One of the reasons that treatment for paediatric acute lymphoblastic leukaemias (ALLs) has been so successful, achieving long-term event-free survival rates of almost 80%, is that the intensity of treatment is precisely tailored to the patient's risk of relapse. After diagnosis, patients are placed into a specific 'risk group' that is based on immunophenotype, cytogenetic and molecular diagnostic data. Therapy is then carefully selected to avoid undertreatment or overtreatment. Accurate assignment of patients to specific risk groups is a difficult and expensive process, however, requiring a large number of laboratory tests and health-care professionals. So could gene-expression profiling be an easier way to predict therapeutic response?

In the March issue of Cancer Cell, James Downing's group reports the use of oligonucleotide microarrays to analyse the expression patterns of 12,600 genes from leukaemic blasts of 360 paediatric ALL patients. The expression profiles were able to identify specific leukaemia subtypes, including E2A PBX1 , BCR ABL , TEL AML1 and MLL gene rearrangement, hyperdiploidy and T-lineage leukaemias (T-ALL), with a diagnostic accuracy of 96%. The study also revealed some new leukaemia-associated genes, such as the MER receptor tyrosine kinase in E2A–PBX1, which might be developed as a therapeutic target.

But most importantly, the analysis was able to predict which patients were most likely to undergo relapse. For T-ALL and hyperdiploid >50 subgroups, expression profiling predicted which cases would relapse with an accuracy of 97% and 100%, respectively. There was no single common expression profile that predicted relapse, indicating that a unifying mechanism might not exist.

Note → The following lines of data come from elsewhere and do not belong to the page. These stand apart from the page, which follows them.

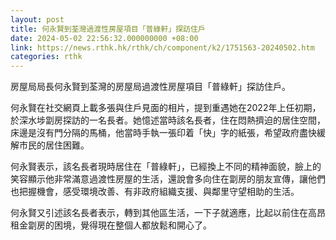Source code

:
 ```yaml
---
layout: post
title: 何永賢到荃灣過渡性房屋項目「普綠軒」探訪住戶
date: 2024-05-02 22:56:32.000000000 +08:00
link: https://news.rthk.hk/rthk/ch/component/k2/1751563-20240502.htm
categories: rthk
---
```


房屋局局長何永賢到荃灣的房屋局過渡性房屋項目「普綠軒」探訪住戶。

何永賢在社交網頁上載多張與住戶見面的相片，提到重遇她在2022年上任初期，於深水埗劏房探訪的一名長者。她憶述當時該名長者，住在悶熱擠迫的居住空間，床邊是沒有門分隔的馬桶，他當時手執一張印着「快」字的紙張，希望政府盡快緩解市民的居住困難。

何永賢表示，該名長者現時居住在「普綠軒」，已經換上不同的精神面貌，臉上的笑容顯示他非常滿意過渡性房屋的生活，還說會多向住在劏房的朋友宣傳，讓他們也把握機會，感受環境改善、有非政府組織支援、與鄰里守望相助的生活。

何永賢又引述該名長者表示，轉到其他區生活，一下子就適應，比起以前住在高昂租金劏房的困境，覺得現在整個人都放鬆和開心了。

The authors suggest that this approach could be developed as a more straightforward means of identifying patients who are most likely to undergo relapse or therapy-induced acute myeloid leukaemia (AML) — the main causes of treatment failure in paediatric acute leukaemia. Gene-profiling approaches might also be developed to identify patients who are at risk of developing other therapy-induced complications, such as organ toxicity or infection.